# What is required
Your job is to set down the stretch of entries that opens with the line containing "## 🚢 Release & Deployment" and closes with the line containing "the pushed ref to GitHub Container Registry.". Keep both end lines, copy each exactly, and add nothing.

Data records
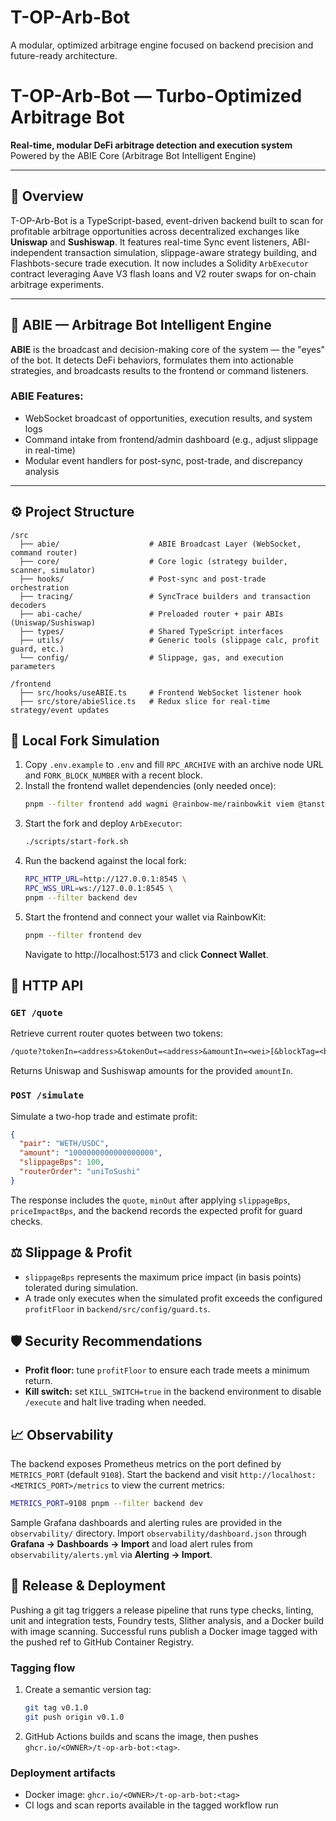 # T-OP-Arb-Bot
A modular, optimized arbitrage engine focused on backend precision and future-ready architecture.

# T-OP-Arb-Bot — Turbo-Optimized Arbitrage Bot

**Real-time, modular DeFi arbitrage detection and execution system**  
Powered by the ABIE Core (Arbitrage Bot Intelligent Engine)

---

## 🚀 Overview

T-OP-Arb-Bot is a TypeScript-based, event-driven backend built to scan for profitable arbitrage opportunities across decentralized exchanges like **Uniswap** and **Sushiswap**. It features real-time Sync event listeners, ABI-independent transaction simulation, slippage-aware strategy building, and Flashbots-secure trade execution.
It now includes a Solidity `ArbExecutor` contract leveraging Aave V3 flash loans and V2 router swaps for on-chain arbitrage experiments.

---

## 🧠 ABIE — Arbitrage Bot Intelligent Engine

**ABIE** is the broadcast and decision-making core of the system — the "eyes" of the bot. It detects DeFi behaviors, formulates them into actionable strategies, and broadcasts results to the frontend or command listeners.

### ABIE Features:
- WebSocket broadcast of opportunities, execution results, and system logs
- Command intake from frontend/admin dashboard (e.g., adjust slippage in real-time)
- Modular event handlers for post-sync, post-trade, and discrepancy analysis

---

## ⚙️ Project Structure

```plaintext
/src
  ├── abie/                    # ABIE Broadcast Layer (WebSocket, command router)
  ├── core/                    # Core logic (strategy builder, scanner, simulator)
  ├── hooks/                   # Post-sync and post-trade orchestration
  ├── tracing/                 # SyncTrace builders and transaction decoders
  ├── abi-cache/               # Preloaded router + pair ABIs (Uniswap/Sushiswap)
  ├── types/                   # Shared TypeScript interfaces
  ├── utils/                   # Generic tools (slippage calc, profit guard, etc.)
  └── config/                  # Slippage, gas, and execution parameters

/frontend
  ├── src/hooks/useABIE.ts     # Frontend WebSocket listener hook
  ├── src/store/abieSlice.ts   # Redux slice for real-time strategy/event updates
```

## 🔧 Local Fork Simulation

1. Copy `.env.example` to `.env` and fill `RPC_ARCHIVE` with an archive node URL and `FORK_BLOCK_NUMBER` with a recent block.
2. Install the frontend wallet dependencies (only needed once):
   ```sh
   pnpm --filter frontend add wagmi @rainbow-me/rainbowkit viem @tanstack/react-query
   ```
3. Start the fork and deploy `ArbExecutor`:
   ```sh
   ./scripts/start-fork.sh
   ```
4. Run the backend against the local fork:
   ```sh
   RPC_HTTP_URL=http://127.0.0.1:8545 \
   RPC_WSS_URL=ws://127.0.0.1:8545 \
   pnpm --filter backend dev
   ```
5. Start the frontend and connect your wallet via RainbowKit:
   ```sh
   pnpm --filter frontend dev
   ```
   Navigate to http://localhost:5173 and click **Connect Wallet**.

## 📡 HTTP API

### `GET /quote`

Retrieve current router quotes between two tokens:

```txt
/quote?tokenIn=<address>&tokenOut=<address>&amountIn=<wei>[&blockTag=<block>]
```

Returns Uniswap and Sushiswap amounts for the provided `amountIn`.

### `POST /simulate`

Simulate a two-hop trade and estimate profit:

```json
{
  "pair": "WETH/USDC",
  "amount": "1000000000000000000",
  "slippageBps": 100,
  "routerOrder": "uniToSushi"
}
```

The response includes the `quote`, `minOut` after applying `slippageBps`,
`priceImpactBps`, and the backend records the expected profit for guard checks.

## ⚖️ Slippage & Profit

- `slippageBps` represents the maximum price impact (in basis points) tolerated
  during simulation.
- A trade only executes when the simulated profit exceeds the configured
  `profitFloor` in `backend/src/config/guard.ts`.

## 🛡️ Security Recommendations

- **Profit floor:** tune `profitFloor` to ensure each trade meets a minimum
  return.
- **Kill switch:** set `KILL_SWITCH=true` in the backend environment to disable
  `/execute` and halt live trading when needed.

## 📈 Observability

The backend exposes Prometheus metrics on the port defined by `METRICS_PORT` (default `9108`).
Start the backend and visit `http://localhost:<METRICS_PORT>/metrics` to view
the current metrics:

```sh
METRICS_PORT=9108 pnpm --filter backend dev
```

Sample Grafana dashboards and alerting rules are provided in the `observability/`
directory. Import `observability/dashboard.json` through **Grafana → Dashboards → Import**
and load alert rules from `observability/alerts.yml` via **Alerting → Import**.

## 🚢 Release & Deployment

Pushing a git tag triggers a release pipeline that runs type checks, linting,
unit and integration tests, Foundry tests, Slither analysis, and a Docker
build with image scanning. Successful runs publish a Docker image tagged with
the pushed ref to GitHub Container Registry.

### Tagging flow

1. Create a semantic version tag:
   ```sh
   git tag v0.1.0
   git push origin v0.1.0
   ```
2. GitHub Actions builds and scans the image, then pushes
   `ghcr.io/<OWNER>/t-op-arb-bot:<tag>`.

### Deployment artifacts

- Docker image: `ghcr.io/<OWNER>/t-op-arb-bot:<tag>`
- CI logs and scan reports available in the tagged workflow run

# Answer space
## 🚢 Release & Deployment

Pushing a git tag triggers a release pipeline that runs type checks, linting,
unit and integration tests, Foundry tests, Slither analysis, and a Docker
build with image scanning. Successful runs publish a Docker image tagged with
the pushed ref to GitHub Container Registry.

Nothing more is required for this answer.